## What you are asked to do
Beginning with the line containing "### Features" and going on through the line containing "gather insights from", the lines below are to be returned exactly, pictures excluded and nothing added.

═══ Data records

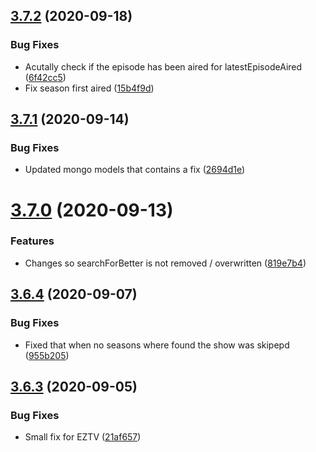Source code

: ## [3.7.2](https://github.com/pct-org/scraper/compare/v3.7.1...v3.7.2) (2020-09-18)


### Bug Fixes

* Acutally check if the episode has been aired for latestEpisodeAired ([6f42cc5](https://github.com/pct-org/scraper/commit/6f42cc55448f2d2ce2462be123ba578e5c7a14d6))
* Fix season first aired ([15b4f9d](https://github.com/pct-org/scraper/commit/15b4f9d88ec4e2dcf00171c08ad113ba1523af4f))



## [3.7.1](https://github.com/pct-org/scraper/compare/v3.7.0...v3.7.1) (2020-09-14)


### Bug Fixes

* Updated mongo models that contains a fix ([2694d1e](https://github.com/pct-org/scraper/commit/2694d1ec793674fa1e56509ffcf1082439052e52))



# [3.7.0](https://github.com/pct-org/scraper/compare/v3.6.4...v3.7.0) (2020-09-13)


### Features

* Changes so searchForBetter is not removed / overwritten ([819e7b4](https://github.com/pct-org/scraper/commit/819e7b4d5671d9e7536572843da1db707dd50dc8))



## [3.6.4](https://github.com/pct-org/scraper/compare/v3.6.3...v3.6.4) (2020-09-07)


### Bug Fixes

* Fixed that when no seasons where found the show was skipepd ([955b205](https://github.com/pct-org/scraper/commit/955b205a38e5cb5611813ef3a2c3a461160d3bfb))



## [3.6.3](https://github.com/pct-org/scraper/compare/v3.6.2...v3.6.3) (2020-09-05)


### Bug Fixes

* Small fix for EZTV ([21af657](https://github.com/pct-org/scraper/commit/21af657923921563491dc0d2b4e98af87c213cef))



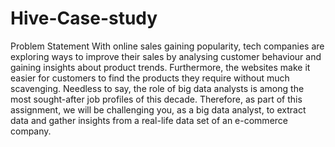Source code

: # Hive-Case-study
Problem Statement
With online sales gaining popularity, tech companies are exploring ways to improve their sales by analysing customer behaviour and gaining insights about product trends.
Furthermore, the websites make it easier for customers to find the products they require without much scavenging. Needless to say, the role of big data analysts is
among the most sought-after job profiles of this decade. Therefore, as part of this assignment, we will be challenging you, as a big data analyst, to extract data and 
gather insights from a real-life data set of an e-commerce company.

══════
═══ Data records

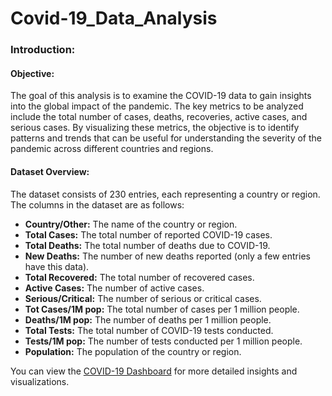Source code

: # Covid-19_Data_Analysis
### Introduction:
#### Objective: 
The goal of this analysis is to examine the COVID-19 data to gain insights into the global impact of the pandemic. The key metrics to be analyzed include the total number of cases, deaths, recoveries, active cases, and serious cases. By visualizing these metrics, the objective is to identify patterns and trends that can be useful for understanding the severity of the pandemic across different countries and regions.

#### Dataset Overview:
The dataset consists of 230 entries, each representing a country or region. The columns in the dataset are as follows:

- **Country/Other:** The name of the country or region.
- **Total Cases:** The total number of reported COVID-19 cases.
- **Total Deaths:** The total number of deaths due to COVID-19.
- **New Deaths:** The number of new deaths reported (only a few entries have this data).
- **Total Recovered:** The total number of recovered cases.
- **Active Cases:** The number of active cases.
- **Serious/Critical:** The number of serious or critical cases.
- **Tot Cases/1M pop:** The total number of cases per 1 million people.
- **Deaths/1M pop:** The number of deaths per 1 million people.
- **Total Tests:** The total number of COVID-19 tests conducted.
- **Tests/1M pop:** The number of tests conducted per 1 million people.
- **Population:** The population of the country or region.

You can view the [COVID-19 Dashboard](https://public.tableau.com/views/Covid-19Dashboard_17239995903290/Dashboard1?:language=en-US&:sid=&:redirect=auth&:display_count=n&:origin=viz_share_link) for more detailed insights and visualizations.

══════

## Answer space
### Features

* Changes so searchForBetter is not removed / overwritten ([819e7b4](https://github.com/pct-org/scraper/commit/819e7b4d5671d9e7536572843da1db707dd50dc8))



## [3.6.4](https://github.com/pct-org/scraper/compare/v3.6.3...v3.6.4) (2020-09-07)


### Bug Fixes

* Fixed that when no seasons where found the show was skipepd ([955b205](https://github.com/pct-org/scraper/commit/955b205a38e5cb5611813ef3a2c3a461160d3bfb))



## [3.6.3](https://github.com/pct-org/scraper/compare/v3.6.2...v3.6.3) (2020-09-05)


### Bug Fixes

* Small fix for EZTV ([21af657](https://github.com/pct-org/scraper/commit/21af657923921563491dc0d2b4e98af87c213cef))



Source code

: # Hive-Case-study
Problem Statement
With online sales gaining popularity, tech companies are exploring ways to improve their sales by analysing customer behaviour and gaining insights about product trends.
Furthermore, the websites make it easier for customers to find the products they require without much scavenging. Needless to say, the role of big data analysts is
among the most sought-after job profiles of this decade. Therefore, as part of this assignment, we will be challenging you, as a big data analyst, to extract data and 
gather insights from a real-life data set of an e-commerce company.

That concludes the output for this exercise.